The diagnosis of congenital pulmonary airway malformations (CPAM) is largely antenatal, due to improvements in antenatal imaging.  These lesions are mostly asymptomatic at birth and their management remains controversial. Infection and malignant potential are the commonly sited reasons for resection.

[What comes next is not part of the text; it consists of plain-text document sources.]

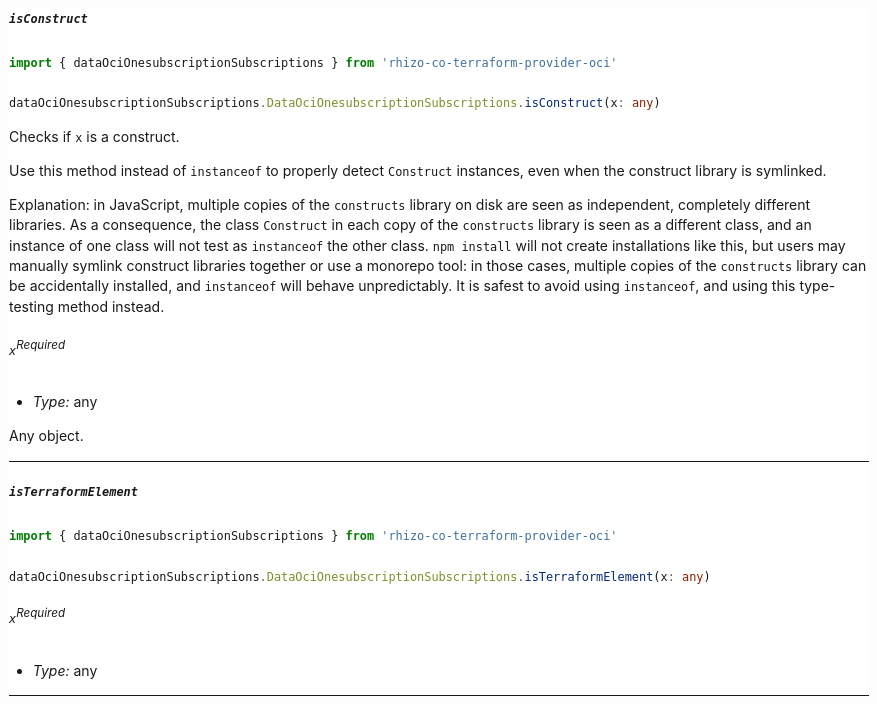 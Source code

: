 
##### `isConstruct` <a name="isConstruct" id="rhizo-co-terraform-provider-oci.dataOciOnesubscriptionSubscriptions.DataOciOnesubscriptionSubscriptions.isConstruct"></a>

```typescript
import { dataOciOnesubscriptionSubscriptions } from 'rhizo-co-terraform-provider-oci'

dataOciOnesubscriptionSubscriptions.DataOciOnesubscriptionSubscriptions.isConstruct(x: any)
```

Checks if `x` is a construct.

Use this method instead of `instanceof` to properly detect `Construct`
instances, even when the construct library is symlinked.

Explanation: in JavaScript, multiple copies of the `constructs` library on
disk are seen as independent, completely different libraries. As a
consequence, the class `Construct` in each copy of the `constructs` library
is seen as a different class, and an instance of one class will not test as
`instanceof` the other class. `npm install` will not create installations
like this, but users may manually symlink construct libraries together or
use a monorepo tool: in those cases, multiple copies of the `constructs`
library can be accidentally installed, and `instanceof` will behave
unpredictably. It is safest to avoid using `instanceof`, and using
this type-testing method instead.

###### `x`<sup>Required</sup> <a name="x" id="rhizo-co-terraform-provider-oci.dataOciOnesubscriptionSubscriptions.DataOciOnesubscriptionSubscriptions.isConstruct.parameter.x"></a>

- *Type:* any

Any object.

---

##### `isTerraformElement` <a name="isTerraformElement" id="rhizo-co-terraform-provider-oci.dataOciOnesubscriptionSubscriptions.DataOciOnesubscriptionSubscriptions.isTerraformElement"></a>

```typescript
import { dataOciOnesubscriptionSubscriptions } from 'rhizo-co-terraform-provider-oci'

dataOciOnesubscriptionSubscriptions.DataOciOnesubscriptionSubscriptions.isTerraformElement(x: any)
```

###### `x`<sup>Required</sup> <a name="x" id="rhizo-co-terraform-provider-oci.dataOciOnesubscriptionSubscriptions.DataOciOnesubscriptionSubscriptions.isTerraformElement.parameter.x"></a>

- *Type:* any

---

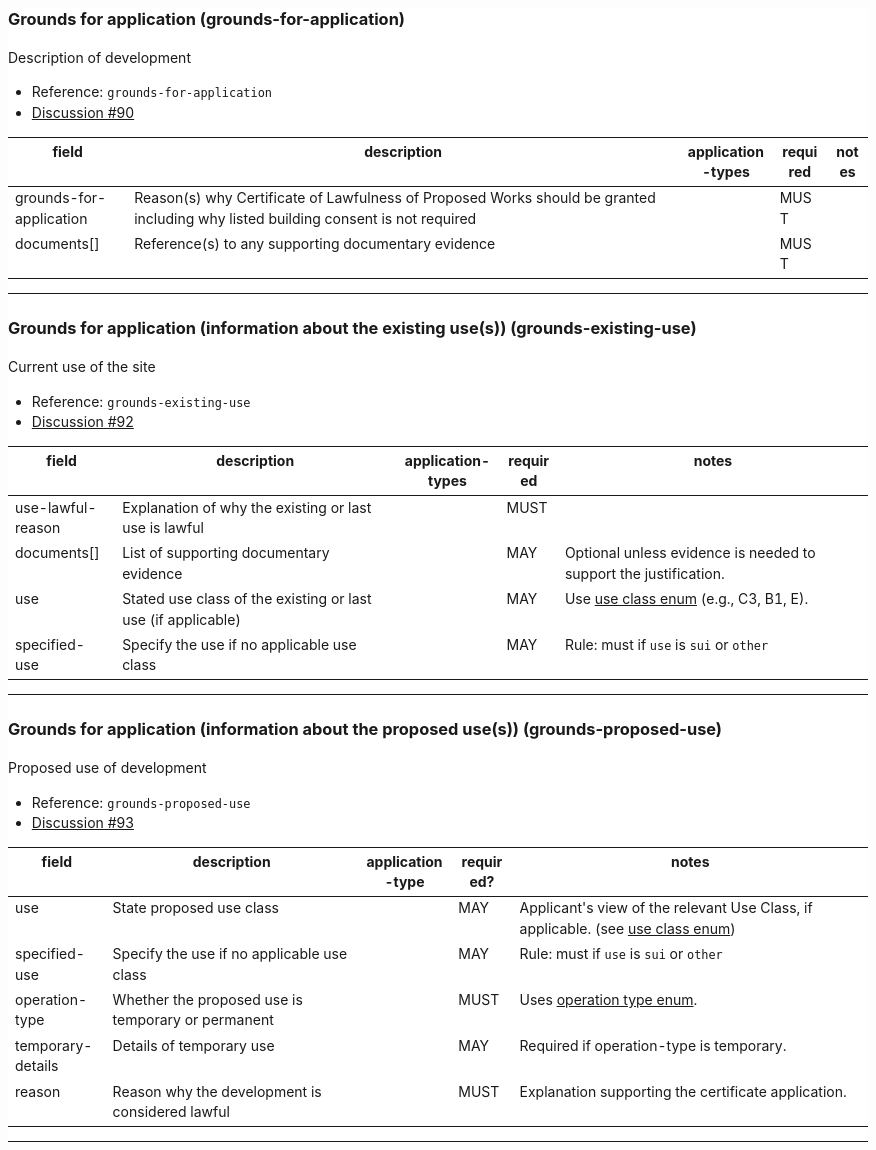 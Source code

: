 
### Grounds for application (grounds-for-application)

Description of development

* Reference: `grounds-for-application`
* [Discussion #90](https://github.com/digital-land/planning-application-data-specification/discussions/90)

| field | description | application-types | required | notes |
| --- | --- | --- | --- | --- |
| grounds-for-application | Reason(s) why Certificate of Lawfulness of Proposed Works should be granted including why listed building consent is not required |  | MUST | |
| documents[] | Reference(s) to any supporting documentary evidence| | MUST |  |

---

### Grounds for application (information about the existing use(s)) (grounds-existing-use)

Current use of the site

* Reference: `grounds-existing-use`
* [Discussion #92](https://github.com/digital-land/planning-application-data-specification/discussions/92)

field | description | application-types | required | notes
-- | -- | -- | -- | --
use-lawful-reason | Explanation of why the existing or last use is lawful |   | MUST | 
documents[] | List of supporting documentary evidence |   | MAY | Optional unless evidence is needed to support the justification.
use | Stated use class of the existing or last use (if applicable) |   | MAY | Use [use class enum](https://github.com/digital-land/planning-application-data-specification/discussions/189) (e.g., C3, B1, E).
specified-use | Specify the use if no applicable use class | | MAY | Rule: must if `use` is `sui` or `other`

---

### Grounds for application (information about the proposed use(s)) (grounds-proposed-use)

Proposed use of development

* Reference: `grounds-proposed-use`
* [Discussion #93](https://github.com/digital-land/planning-application-data-specification/discussions/93)

field | description | application-type | required? | notes
-- | -- | -- | -- | --
use | State proposed use class | | MAY | Applicant's view of the relevant Use Class, if applicable. (see [use class enum](https://github.com/digital-land/planning-application-data-specification/discussions/189))
specified-use | Specify the use if no applicable use class | | MAY | Rule: must if `use` is `sui` or `other`
operation-type | Whether the proposed use is temporary or permanent | | MUST | Uses [operation type enum](https://github.com/digital-land/planning-application-data-specification/discussions/203).
temporary-details | Details of temporary use | | MAY | Required if operation-type is temporary.
reason | Reason why the development is considered lawful | | MUST | Explanation supporting the certificate application.

---
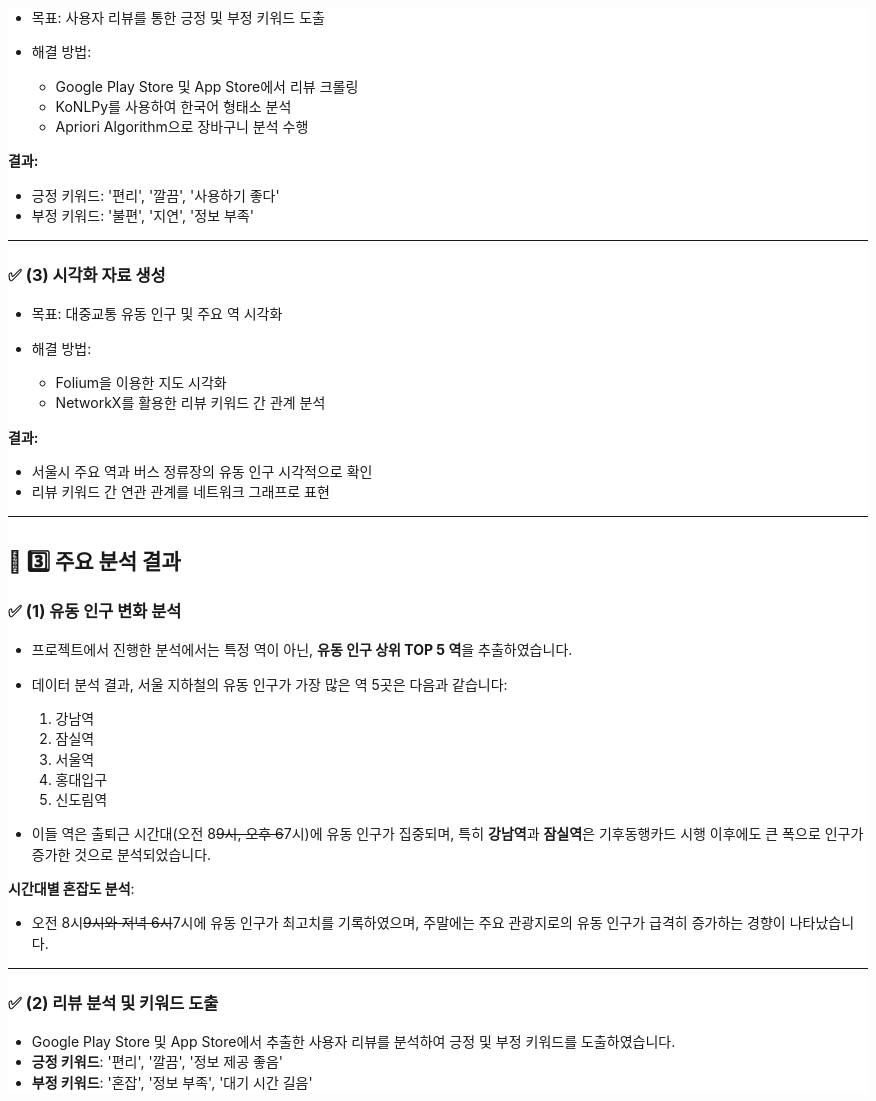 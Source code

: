 * 목표: 사용자 리뷰를 통한 긍정 및 부정 키워드 도출
* 해결 방법:

  * Google Play Store 및 App Store에서 리뷰 크롤링
  * KoNLPy를 사용하여 한국어 형태소 분석
  * Apriori Algorithm으로 장바구니 분석 수행

**결과:**

* 긍정 키워드: '편리', '깔끔', '사용하기 좋다'
* 부정 키워드: '불편', '지연', '정보 부족'

---

### ✅ **(3) 시각화 자료 생성**

* 목표: 대중교통 유동 인구 및 주요 역 시각화
* 해결 방법:

  * Folium을 이용한 지도 시각화
  * NetworkX를 활용한 리뷰 키워드 간 관계 분석

**결과:**

* 서울시 주요 역과 버스 정류장의 유동 인구 시각적으로 확인
* 리뷰 키워드 간 연관 관계를 네트워크 그래프로 표현

---

## 🔎 **3️⃣ 주요 분석 결과**

### ✅ **(1) 유동 인구 변화 분석**

* 프로젝트에서 진행한 분석에서는 특정 역이 아닌, **유동 인구 상위 TOP 5 역**을 추출하였습니다.

* 데이터 분석 결과, 서울 지하철의 유동 인구가 가장 많은 역 5곳은 다음과 같습니다:

  1. 강남역
  2. 잠실역
  3. 서울역
  4. 홍대입구
  5. 신도림역

* 이들 역은 출퇴근 시간대(오전 8~~9시, 오후 6~~7시)에 유동 인구가 집중되며, 특히 **강남역**과 **잠실역**은 기후동행카드 시행 이후에도 큰 폭으로 인구가 증가한 것으로 분석되었습니다.

**시간대별 혼잡도 분석**:

* 오전 8시~~9시와 저녁 6시~~7시에 유동 인구가 최고치를 기록하였으며, 주말에는 주요 관광지로의 유동 인구가 급격히 증가하는 경향이 나타났습니다.

---

### ✅ **(2) 리뷰 분석 및 키워드 도출**

* Google Play Store 및 App Store에서 추출한 사용자 리뷰를 분석하여 긍정 및 부정 키워드를 도출하였습니다.
* **긍정 키워드**: '편리', '깔끔', '정보 제공 좋음'
* **부정 키워드**: '혼잡', '정보 부족', '대기 시간 길음'
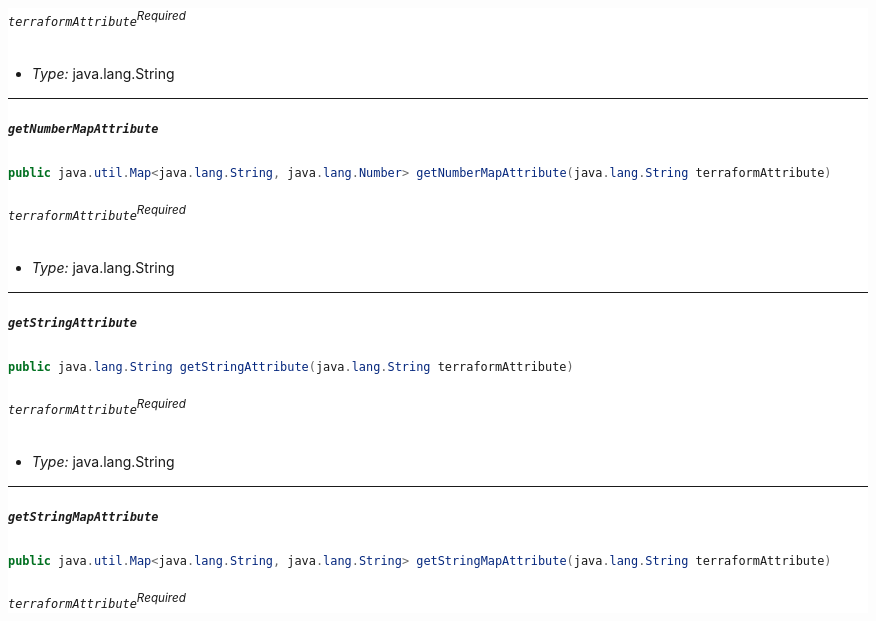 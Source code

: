 ###### `terraformAttribute`<sup>Required</sup> <a name="terraformAttribute" id="@cdktf/provider-spotinst.oceanAksVirtualNodeGroup.OceanAksVirtualNodeGroup.getNumberListAttribute.parameter.terraformAttribute"></a>

- *Type:* java.lang.String

---

##### `getNumberMapAttribute` <a name="getNumberMapAttribute" id="@cdktf/provider-spotinst.oceanAksVirtualNodeGroup.OceanAksVirtualNodeGroup.getNumberMapAttribute"></a>

```java
public java.util.Map<java.lang.String, java.lang.Number> getNumberMapAttribute(java.lang.String terraformAttribute)
```

###### `terraformAttribute`<sup>Required</sup> <a name="terraformAttribute" id="@cdktf/provider-spotinst.oceanAksVirtualNodeGroup.OceanAksVirtualNodeGroup.getNumberMapAttribute.parameter.terraformAttribute"></a>

- *Type:* java.lang.String

---

##### `getStringAttribute` <a name="getStringAttribute" id="@cdktf/provider-spotinst.oceanAksVirtualNodeGroup.OceanAksVirtualNodeGroup.getStringAttribute"></a>

```java
public java.lang.String getStringAttribute(java.lang.String terraformAttribute)
```

###### `terraformAttribute`<sup>Required</sup> <a name="terraformAttribute" id="@cdktf/provider-spotinst.oceanAksVirtualNodeGroup.OceanAksVirtualNodeGroup.getStringAttribute.parameter.terraformAttribute"></a>

- *Type:* java.lang.String

---

##### `getStringMapAttribute` <a name="getStringMapAttribute" id="@cdktf/provider-spotinst.oceanAksVirtualNodeGroup.OceanAksVirtualNodeGroup.getStringMapAttribute"></a>

```java
public java.util.Map<java.lang.String, java.lang.String> getStringMapAttribute(java.lang.String terraformAttribute)
```

###### `terraformAttribute`<sup>Required</sup> <a name="terraformAttribute" id="@cdktf/provider-spotinst.oceanAksVirtualNodeGroup.OceanAksVirtualNodeGroup.getStringMapAttribute.parameter.terraformAttribute"></a>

This study reviews our evolving experience of CPAM management and quantifies the rate of indolent infection.

Methods

We conducted a retrospective review over a 16 year period (2000-2016) of patients with CPAM.  Details regarding antenatal diagnosis, preoperative symptoms, imaging, and surgery were reviewed.  All patients underwent resection. Thoracoscopic surgery was introduced from 2006.

Main results

During the study period, 66 patients had a diagnosis of CPAM of which 59 were detected antenatally.  The mean gestational age at diagnosis was 22 weeks.  31/66 patients (47%) had postnatal changes visible on chest radiography.  All children with an antenatal diagnosis underwent CT scanning (mean age 5 months), with 3-D reconstruction.  10 (15%) patients had clinical evidence of symptoms relating to CPAM, mostly chest infections. All patients underwent operative resection (mean age 14 months).  Overall 25 (38%) had thoracoscopic surgery, the incidence of which has significantly increased recently (28% pre-2013, 57% post-2013), reflecting a cohort of initial older inherited patients, where infections caused operative difficulty, and the new technique learning curve. Operative time in the later group was 131 minutes (105-150), reflecting increased proficiency. 31 resections demonstrated histological evidence of infection (47%).  There were no deaths/major complications. Mean followup: 3 months.

Conclusion

Thoracoscopic resection is preferable in CPAM and at a younger age before infection causes hilar fibrosis resulting in conversion as in our earlier cases. It can be safely introduced with minimal complications. Histological analyses of resections shows sub-clinical infection in almost half the cases. The clinical significance of that is however not fully clear.